= Lead Association for Caterers in Education =

Trade association in the UK

The LACA, the school food people is the professional body representing over 1000 catering managers and suppliers who provide catering services to all sectors of Local Authorities in England, Wales and Scotland. Local authority caterers are responsible for providing more than 2.5 million school meals a day, civic catering such as town halls and leisure centres, for social services catering such as residential homes for the elderly, day centres and meals on wheels.

LACA organises National School Meals Week (NSMW). This takes place in the second week of November each year and encourages all local authorities to "Get Involved" in promoting healthy school meals to parents, pupils and teachers. LACA is a partner of Change4Life and also works closely with the School Food Trust. LACA organises an annual conference and the School Chef of the Year. This is a cookery competition for school caterers to produce a healthy, two-course meal for an 11-year-old.

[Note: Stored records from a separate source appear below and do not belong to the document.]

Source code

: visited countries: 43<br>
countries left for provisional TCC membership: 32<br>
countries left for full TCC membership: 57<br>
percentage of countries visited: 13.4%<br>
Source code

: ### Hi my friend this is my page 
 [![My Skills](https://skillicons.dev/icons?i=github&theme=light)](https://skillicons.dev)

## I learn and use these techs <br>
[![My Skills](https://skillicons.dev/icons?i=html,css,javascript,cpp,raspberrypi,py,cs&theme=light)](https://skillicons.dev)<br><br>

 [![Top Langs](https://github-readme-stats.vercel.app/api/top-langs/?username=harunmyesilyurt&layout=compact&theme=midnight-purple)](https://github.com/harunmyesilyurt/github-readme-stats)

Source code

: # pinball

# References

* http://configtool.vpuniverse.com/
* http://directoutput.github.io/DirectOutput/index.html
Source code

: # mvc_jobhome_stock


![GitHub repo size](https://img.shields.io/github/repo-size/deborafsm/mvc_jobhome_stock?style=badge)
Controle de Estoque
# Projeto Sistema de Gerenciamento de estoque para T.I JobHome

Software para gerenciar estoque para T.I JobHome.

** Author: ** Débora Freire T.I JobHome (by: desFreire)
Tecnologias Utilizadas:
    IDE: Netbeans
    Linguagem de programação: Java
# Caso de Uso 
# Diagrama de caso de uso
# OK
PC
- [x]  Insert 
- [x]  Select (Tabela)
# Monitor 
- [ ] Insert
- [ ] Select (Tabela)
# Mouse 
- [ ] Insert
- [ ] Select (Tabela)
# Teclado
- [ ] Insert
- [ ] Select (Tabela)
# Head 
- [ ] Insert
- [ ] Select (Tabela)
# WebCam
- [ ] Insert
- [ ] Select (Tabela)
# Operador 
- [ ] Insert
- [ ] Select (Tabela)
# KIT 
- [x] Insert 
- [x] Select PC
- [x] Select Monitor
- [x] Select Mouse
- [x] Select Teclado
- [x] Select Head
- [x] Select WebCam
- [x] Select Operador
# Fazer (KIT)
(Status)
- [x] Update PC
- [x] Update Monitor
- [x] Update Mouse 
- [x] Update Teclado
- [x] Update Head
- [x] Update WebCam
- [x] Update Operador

LACA has a number of working parties including: Membership; Events: and Communications.

Members of LACA are organised into geographical regions, these elect a committee to organise events and meetings throughout the year. The purpose of these meetings is to: encourage local networking; learn and share best practice; and encourage continual professional development. Each region of LACA elects a member to serve on the board of LACA Ltd.

Since inception in 1989, LACA has set out to inform, develop, represent and support its members through a range of initiatives and services. The Association became a Company Limited by Guarantee in 2009.